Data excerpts
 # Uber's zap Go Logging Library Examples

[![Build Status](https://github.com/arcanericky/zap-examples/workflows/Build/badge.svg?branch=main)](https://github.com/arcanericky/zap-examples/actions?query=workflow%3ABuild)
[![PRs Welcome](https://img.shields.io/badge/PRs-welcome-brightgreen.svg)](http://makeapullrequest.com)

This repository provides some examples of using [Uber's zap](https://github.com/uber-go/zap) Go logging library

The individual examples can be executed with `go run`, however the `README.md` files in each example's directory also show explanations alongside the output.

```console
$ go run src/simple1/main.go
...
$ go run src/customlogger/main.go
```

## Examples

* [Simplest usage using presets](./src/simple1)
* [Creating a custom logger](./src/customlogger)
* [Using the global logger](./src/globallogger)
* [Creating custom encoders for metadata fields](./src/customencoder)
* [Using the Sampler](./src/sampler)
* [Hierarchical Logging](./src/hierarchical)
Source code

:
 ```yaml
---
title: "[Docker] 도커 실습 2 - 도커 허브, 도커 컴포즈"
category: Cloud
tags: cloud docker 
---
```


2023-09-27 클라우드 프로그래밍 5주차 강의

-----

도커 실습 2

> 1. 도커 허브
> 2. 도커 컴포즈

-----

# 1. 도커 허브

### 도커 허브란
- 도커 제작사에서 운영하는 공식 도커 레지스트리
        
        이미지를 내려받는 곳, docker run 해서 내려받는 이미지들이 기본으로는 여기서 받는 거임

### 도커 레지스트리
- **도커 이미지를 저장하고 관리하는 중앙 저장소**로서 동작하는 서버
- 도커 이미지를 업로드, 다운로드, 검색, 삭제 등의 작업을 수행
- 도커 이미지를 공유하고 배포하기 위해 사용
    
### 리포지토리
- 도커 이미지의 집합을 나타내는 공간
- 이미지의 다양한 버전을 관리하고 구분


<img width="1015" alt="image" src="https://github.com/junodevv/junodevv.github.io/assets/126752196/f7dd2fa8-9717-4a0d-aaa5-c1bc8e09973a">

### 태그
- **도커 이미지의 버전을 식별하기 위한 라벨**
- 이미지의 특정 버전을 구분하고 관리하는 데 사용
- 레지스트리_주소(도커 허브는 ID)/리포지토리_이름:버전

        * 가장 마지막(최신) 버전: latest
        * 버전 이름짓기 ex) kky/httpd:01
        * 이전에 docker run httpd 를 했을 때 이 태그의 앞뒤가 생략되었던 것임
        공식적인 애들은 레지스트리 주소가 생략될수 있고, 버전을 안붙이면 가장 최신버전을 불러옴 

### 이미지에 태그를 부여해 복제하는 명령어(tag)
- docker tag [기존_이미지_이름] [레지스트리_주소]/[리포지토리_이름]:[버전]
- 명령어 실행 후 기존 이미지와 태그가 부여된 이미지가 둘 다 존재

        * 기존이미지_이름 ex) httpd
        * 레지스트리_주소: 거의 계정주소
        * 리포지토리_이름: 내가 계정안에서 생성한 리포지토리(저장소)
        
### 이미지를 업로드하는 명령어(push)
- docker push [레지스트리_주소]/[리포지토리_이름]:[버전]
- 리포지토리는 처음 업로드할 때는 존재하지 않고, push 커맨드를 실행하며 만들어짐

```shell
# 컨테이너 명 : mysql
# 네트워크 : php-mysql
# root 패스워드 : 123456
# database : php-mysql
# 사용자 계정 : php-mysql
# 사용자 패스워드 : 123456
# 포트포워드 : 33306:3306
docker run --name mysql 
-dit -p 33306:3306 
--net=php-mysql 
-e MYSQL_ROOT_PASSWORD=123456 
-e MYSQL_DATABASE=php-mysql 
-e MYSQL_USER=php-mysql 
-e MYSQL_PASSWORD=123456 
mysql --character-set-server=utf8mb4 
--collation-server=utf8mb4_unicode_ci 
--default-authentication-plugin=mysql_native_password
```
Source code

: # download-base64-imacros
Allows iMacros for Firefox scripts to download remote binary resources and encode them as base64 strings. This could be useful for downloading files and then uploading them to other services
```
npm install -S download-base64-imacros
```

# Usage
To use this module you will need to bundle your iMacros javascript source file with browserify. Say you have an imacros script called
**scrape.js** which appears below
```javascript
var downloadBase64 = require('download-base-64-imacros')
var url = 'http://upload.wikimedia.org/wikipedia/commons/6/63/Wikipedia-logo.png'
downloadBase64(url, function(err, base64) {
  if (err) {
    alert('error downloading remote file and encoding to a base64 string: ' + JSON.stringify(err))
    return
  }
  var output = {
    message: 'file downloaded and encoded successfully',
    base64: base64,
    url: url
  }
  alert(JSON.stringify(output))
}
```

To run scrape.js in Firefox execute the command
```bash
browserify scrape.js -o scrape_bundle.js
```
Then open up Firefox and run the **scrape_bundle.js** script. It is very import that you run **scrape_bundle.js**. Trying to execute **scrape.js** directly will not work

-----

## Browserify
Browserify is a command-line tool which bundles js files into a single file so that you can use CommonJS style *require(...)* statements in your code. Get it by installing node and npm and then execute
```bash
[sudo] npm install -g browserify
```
---
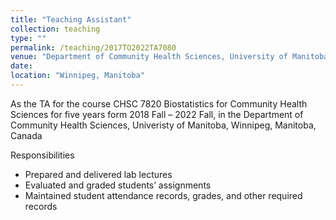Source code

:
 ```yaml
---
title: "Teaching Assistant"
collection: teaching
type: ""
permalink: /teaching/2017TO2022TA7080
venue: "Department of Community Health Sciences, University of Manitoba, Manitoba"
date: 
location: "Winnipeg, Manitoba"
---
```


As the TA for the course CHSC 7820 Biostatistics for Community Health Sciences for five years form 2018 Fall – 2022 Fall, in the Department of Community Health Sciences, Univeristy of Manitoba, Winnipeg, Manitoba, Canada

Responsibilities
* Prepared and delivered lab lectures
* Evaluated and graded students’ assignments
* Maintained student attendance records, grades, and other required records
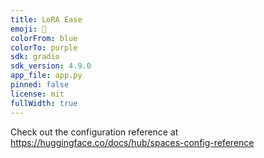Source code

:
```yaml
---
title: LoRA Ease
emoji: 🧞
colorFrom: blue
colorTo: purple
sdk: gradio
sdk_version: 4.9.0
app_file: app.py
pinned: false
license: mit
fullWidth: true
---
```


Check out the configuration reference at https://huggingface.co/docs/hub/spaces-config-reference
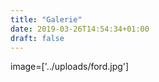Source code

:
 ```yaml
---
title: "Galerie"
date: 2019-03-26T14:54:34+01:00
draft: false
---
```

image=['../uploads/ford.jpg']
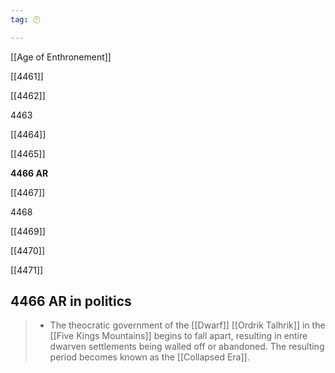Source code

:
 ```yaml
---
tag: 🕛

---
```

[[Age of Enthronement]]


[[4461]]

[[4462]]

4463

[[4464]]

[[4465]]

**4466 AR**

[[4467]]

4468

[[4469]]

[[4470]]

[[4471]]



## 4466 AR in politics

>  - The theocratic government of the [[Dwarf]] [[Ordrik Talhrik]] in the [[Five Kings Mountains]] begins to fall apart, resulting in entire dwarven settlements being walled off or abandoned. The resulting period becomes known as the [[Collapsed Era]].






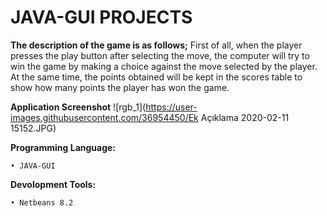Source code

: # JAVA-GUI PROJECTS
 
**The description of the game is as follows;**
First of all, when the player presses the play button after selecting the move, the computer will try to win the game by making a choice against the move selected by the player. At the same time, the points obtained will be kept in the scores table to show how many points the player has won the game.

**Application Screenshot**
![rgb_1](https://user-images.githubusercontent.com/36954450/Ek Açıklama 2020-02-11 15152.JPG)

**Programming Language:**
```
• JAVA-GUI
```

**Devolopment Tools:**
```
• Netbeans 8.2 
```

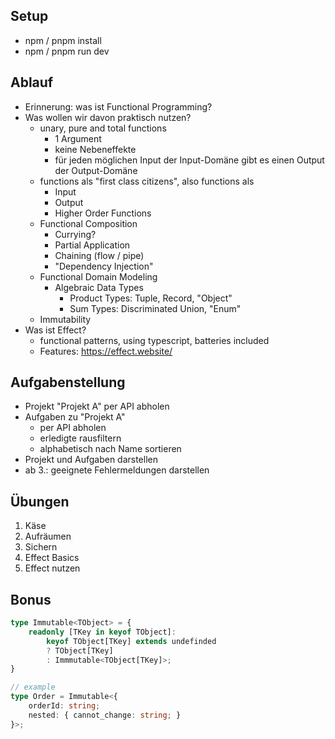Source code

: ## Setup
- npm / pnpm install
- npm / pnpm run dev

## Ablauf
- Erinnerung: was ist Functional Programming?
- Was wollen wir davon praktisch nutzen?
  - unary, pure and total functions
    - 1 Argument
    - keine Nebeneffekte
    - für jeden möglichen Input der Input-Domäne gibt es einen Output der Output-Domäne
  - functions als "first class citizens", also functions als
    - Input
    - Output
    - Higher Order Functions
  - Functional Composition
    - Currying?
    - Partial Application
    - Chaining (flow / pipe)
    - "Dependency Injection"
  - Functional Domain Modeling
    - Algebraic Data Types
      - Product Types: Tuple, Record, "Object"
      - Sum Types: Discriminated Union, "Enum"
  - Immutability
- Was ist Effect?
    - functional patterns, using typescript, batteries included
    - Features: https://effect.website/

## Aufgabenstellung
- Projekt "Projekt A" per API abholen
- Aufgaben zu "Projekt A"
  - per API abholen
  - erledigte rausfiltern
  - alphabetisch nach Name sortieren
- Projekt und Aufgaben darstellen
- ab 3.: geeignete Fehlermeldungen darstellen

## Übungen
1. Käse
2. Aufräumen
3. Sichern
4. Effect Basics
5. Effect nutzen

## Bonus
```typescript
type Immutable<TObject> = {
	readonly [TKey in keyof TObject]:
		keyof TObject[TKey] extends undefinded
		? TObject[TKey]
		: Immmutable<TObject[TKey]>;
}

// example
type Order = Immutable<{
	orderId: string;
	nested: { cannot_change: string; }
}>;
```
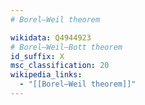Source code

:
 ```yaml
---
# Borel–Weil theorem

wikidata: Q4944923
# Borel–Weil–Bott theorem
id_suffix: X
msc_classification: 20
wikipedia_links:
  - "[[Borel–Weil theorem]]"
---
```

Directions for this task: Look back at the entries above and repeat, unchanged, every line from the line holding "for metadata fields](./src/customencoder)" through the line holding "- 이미지의 특정 버전을 구분하고 관리하는 데 사용".

Task result:
* [Creating custom encoders for metadata fields](./src/customencoder)
* [Using the Sampler](./src/sampler)
* [Hierarchical Logging](./src/hierarchical)
Source code

:
 ```yaml
---
title: "[Docker] 도커 실습 2 - 도커 허브, 도커 컴포즈"
category: Cloud
tags: cloud docker 
---
```


2023-09-27 클라우드 프로그래밍 5주차 강의

-----

도커 실습 2

> 1. 도커 허브
> 2. 도커 컴포즈

-----

# 1. 도커 허브

### 도커 허브란
- 도커 제작사에서 운영하는 공식 도커 레지스트리
        
        이미지를 내려받는 곳, docker run 해서 내려받는 이미지들이 기본으로는 여기서 받는 거임

### 도커 레지스트리
- **도커 이미지를 저장하고 관리하는 중앙 저장소**로서 동작하는 서버
- 도커 이미지를 업로드, 다운로드, 검색, 삭제 등의 작업을 수행
- 도커 이미지를 공유하고 배포하기 위해 사용
    
### 리포지토리
- 도커 이미지의 집합을 나타내는 공간
- 이미지의 다양한 버전을 관리하고 구분


<img width="1015" alt="image" src="https://github.com/junodevv/junodevv.github.io/assets/126752196/f7dd2fa8-9717-4a0d-aaa5-c1bc8e09973a">

### 태그
- **도커 이미지의 버전을 식별하기 위한 라벨**
- 이미지의 특정 버전을 구분하고 관리하는 데 사용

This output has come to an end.